Monthly Economic and Market Summary
Markets reach new highs in August
Monthly Return | Year-to-Date Return | 1-Year Return | |
---|---|---|---|
S&P 500 Large Cap | 2.03% | 10.78% | 15.85% |
S&P Midcap | 3.39% | 5.27% | 6.84% |
S&P Small Cap 600 | 7.06% | 3.21% | 3.46% |
MSCI EAFE (Dev. Foreign) | 4.28% | 23.36% | 14.55% |
MSCI Emerging Markets | 1.46% | 19.59% | 17.61% |
Barclay’s 1-3 Year Gov’t Bonds | 0.88% | 3.67% | 4.41% |
Barclay’s Gov’t Credit Bonds | 1.22% | 5.26% | 4.70% |
Market Return Data (as of 8/31): Bloomberg
- Markets Advanced in August—Markets delivered robust performance in August. The S&P 500 climbed 2%, reaching an all-time high and closing above 6,500 for the first time. Small-cap stocks led the way, with the S&P 600 surging 7% amid optimism following Fed Chairman Jerome Powell’s indication of a potential federal funds rate cut in September. Additionally, declining interest rates boosted bond prices with the Barclays Intermediate Gov/Credit Index returning 1.22%.
- Economic Growth Revised Higher—The U.S. Department of Commerce reported the economy grew at a faster than expected rate in the second quarter, with gross domestic product (GDP) rising 3.3%, up from the previously estimated 3%. GDP, which measures the total value of goods and services produced in the U.S., saw upward revisions driven by increased business investment and consumer spending.
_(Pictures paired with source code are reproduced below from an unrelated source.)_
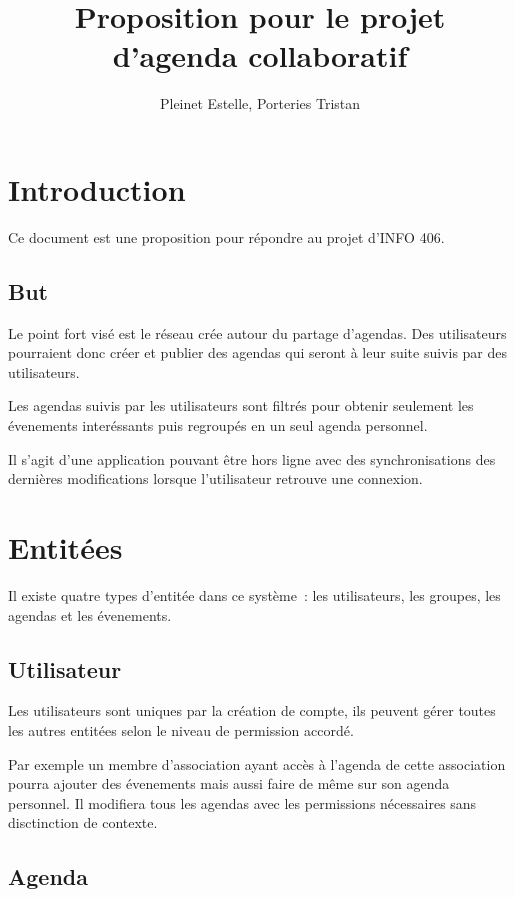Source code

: \documentclass[a4paper,12pt]{article}
\title{Proposition pour le projet d'agenda collaboratif}
\author{Pleinet Estelle, Porteries Tristan}
\begin{document}
\maketitle

\tableofcontents

\section{Introduction}

Ce document est une proposition pour répondre au projet d'INFO 406.

\subsection{But}

Le point fort visé est le réseau crée autour du partage d'agendas.
Des utilisateurs pourraient donc créer et publier des agendas qui seront à leur suite suivis par des utilisateurs.

Les agendas suivis par les utilisateurs sont filtrés pour obtenir seulement les évenements interéssants puis regroupés en un seul agenda personnel.

Il s'agit d'une application pouvant être hors ligne avec des synchronisations des dernières modifications lorsque l'utilisateur retrouve une connexion.

\section{Entitées}

Il existe quatre types d'entitée dans ce système~: les utilisateurs, les groupes, les agendas et les évenements.

\subsection{Utilisateur}

Les utilisateurs sont uniques par la création de compte, ils peuvent gérer toutes les autres entitées selon le niveau de permission accordé.

Par exemple un membre d'association ayant accès à l'agenda de cette association pourra ajouter des évenements mais aussi faire de même sur son agenda personnel. Il modifiera tous les agendas avec les permissions nécessaires sans disctinction de contexte.

\subsection{Agenda}
\end{document}
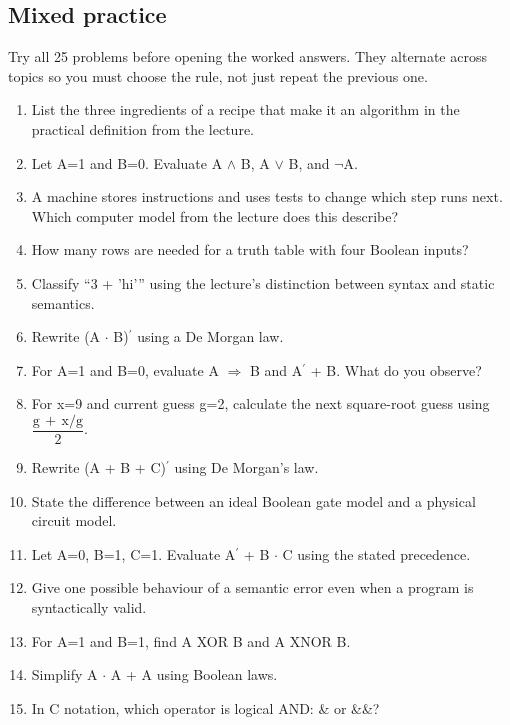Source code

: \documentclass[11pt]{article}
\begin{document}
\begin{keepsection}
\section{Mixed practice}

Try all 25 problems before opening the worked answers. They alternate across topics so you must choose the rule, not just repeat the previous one.

\begin{enumerate}
\item List the three ingredients of a recipe that make it an algorithm in the practical definition from the lecture.
\item Let A=1 and B=0. Evaluate A \ensuremath{\land} B, A \ensuremath{\lor} B, and \ensuremath{\neg}A.
\item A machine stores instructions and uses tests to change which step runs next. Which computer model from the lecture does this describe?
\item How many rows are needed for a truth table with four Boolean inputs?
\item Classify “3 + 'hi'” using the lecture's distinction between syntax and static semantics.
\item Rewrite (A \ensuremath{\cdot} B)\ensuremath{{}^{\prime}} using a De Morgan law.
\item For A=1 and B=0, evaluate A \ensuremath{\Rightarrow} B and A\ensuremath{{}^{\prime}} + B. What do you observe?
\item For x=9 and current guess g=2, calculate the next square-root guess using {\small\ensuremath{\dfrac{\mathrm{g}\, +\, \mathrm{x}/\mathrm{g}}{2}}}.
\item Rewrite (A + B + C)\ensuremath{{}^{\prime}} using De Morgan's law.
\item State the difference between an ideal Boolean gate model and a physical circuit model.
\item Let A=0, B=1, C=1. Evaluate A\ensuremath{{}^{\prime}} + B \ensuremath{\cdot} C using the stated precedence.
\item Give one possible behaviour of a semantic error even when a program is syntactically valid.
\item For A=1 and B=1, find A XOR B and A XNOR B.
\item Simplify A \ensuremath{\cdot} A + A using Boolean laws.
\item In C notation, which operator is logical AND: \& or \&\&?

\end{enumerate}
\end{keepsection}
\end{document}

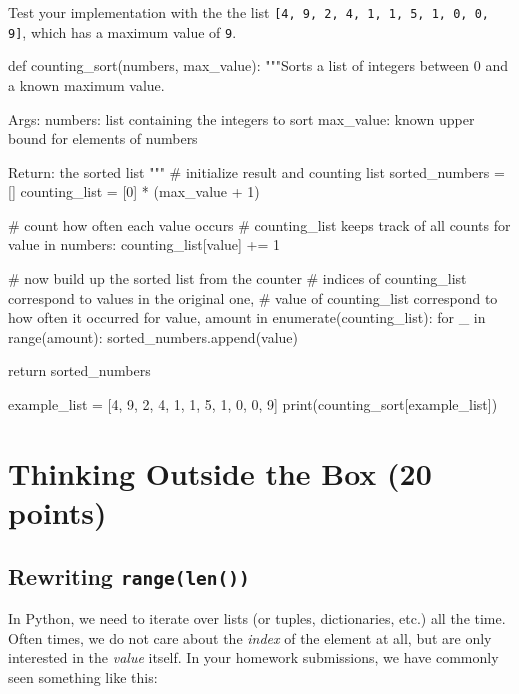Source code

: \vspace{1em}

\noindent Test your implementation with the the list \texttt{[4, 9, 2, 4, 1, 1, 5, 1, 0, 0, 9]}, which has a maximum value of \texttt{9}.

\vspace{1em}

\begin{solution}
    \begin{pythoncode}
def counting_sort(numbers, max_value):
    """Sorts a list of integers between 0 and a known maximum value.

    Args:
        numbers: list containing the integers to sort
        max_value: known upper bound for elements of numbers

    Return:
        the sorted list
    """
    # initialize result and counting list
    sorted_numbers = []
    counting_list = [0] * (max_value + 1)

    # count how often each value occurs
    # counting_list keeps track of all counts
    for value in numbers:
        counting_list[value] += 1

    # now build up the sorted list from the counter
    # indices of counting_list correspond to values in the original one,
    # value of counting_list correspond to how often it occurred
    for value, amount in enumerate(counting_list):
        for _ in range(amount):
            sorted_numbers.append(value)

    return sorted_numbers

example_list = [4, 9, 2, 4, 1, 1, 5, 1, 0, 0, 9]
print(counting_sort[example_list])
    \end{pythoncode}
\end{solution}


\section{Thinking Outside the Box (20 points)}

\subsection{Rewriting \texttt{range(len())}}

In Python, we need to iterate over lists (or tuples, dictionaries, etc.) all the time. Often times, we do not care about the \textit{index} of the element at all, but are only interested in the \textit{value} itself. In your homework submissions, we have commonly seen something like this:

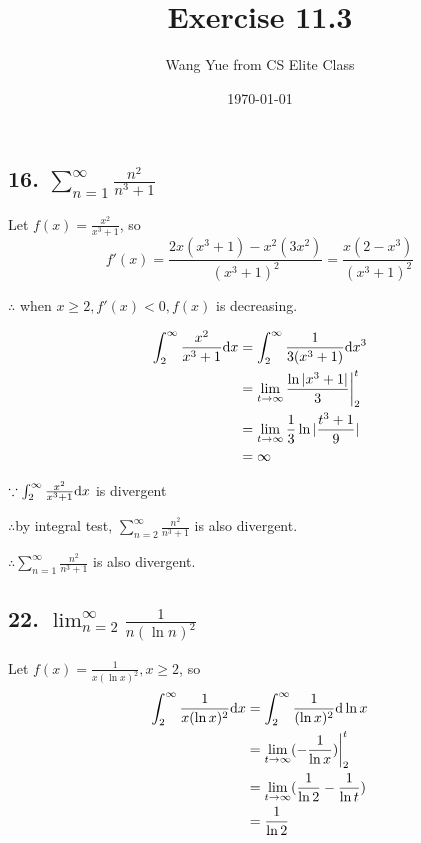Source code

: \documentclass{article}
\begin{document}
    \title{Exercise 11.3}
    \author{Wang Yue from CS Elite Class}
    \date{\today}

    \maketitle

    \subsection*{16. $\sum_{n=1}^\infty \frac{n^2}{n^3+1}$}

    Let $f(x) = \frac{x^2}{x^3+1}$, so $$f'(x) = \frac{2x(x^3+1) - x^2(3x^2)}{(x^3+1)^2} = \frac{x(2-x^3)}{(x^3+1)^2}$$

    $\therefore$ when $x\geq 2, f'(x)<0, f(x)$ is decreasing.

    $$\begin{aligned}
    \int_2^\infty \frac{x^2}{x^3+1}\textrm dx &= \int_2^\infty \frac{1}{3(x^3+1)}\textrm dx^3 \\
    &= \lim_{t\to\infty}\frac{\ln|x^3+1|}{3}\biggl|_2^t \\
    &= \lim_{t\to\infty} \frac{1}{3} \ln |\frac{t^3+1}{9}| \\
    &= \infty
    \end{aligned}$$

    $\because \int_2^\infty \frac{x^2}{x^3+1}\textrm dx$ is divergent

    $\therefore $by integral test, $\sum_{n=2}^\infty \frac{n^2}{n^3+1}$ is also divergent.

    $\therefore \sum_{n=1}^\infty \frac{n^2}{n^3+1}$ is also divergent.

    \subsection*{22. $\lim_{n=2}^\infty \frac{1}{n(\ln n)^2}$}

    Let $f(x) = \frac{1}{x(\ln x)^2}, x \geq 2$, so 
    $$\begin{aligned}
        \int_2^\infty \frac{1}{x(\ln x)^2} \textrm dx &= \int_2^\infty \frac{1}{(\ln x)^2}\textrm d\ln x \\
        &= \lim_{t\to\infty} (-\frac{1}{\ln x}) \biggl|_2^t \\
        &= \lim_{t\to\infty} (\frac{1}{\ln 2} - \frac{1}{\ln t}) \\
        &= \frac{1}{\ln 2}
    \end{aligned}$$
\end{document}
- Inflation Remained Steady—Inflation, as measured by the personal consumption expenditures (PCE) price index, held steady at 2.6% year-over-year in July, aligning with consensus expectations. Core PCE, which excludes volatile food and energy prices, rose 2.9% year-over-year, matching forecasts but slightly up from June’s 2.8%. Overall, July’s PCE data met expectations, supporting the Federal Reserve’s consideration for a rate cut in September.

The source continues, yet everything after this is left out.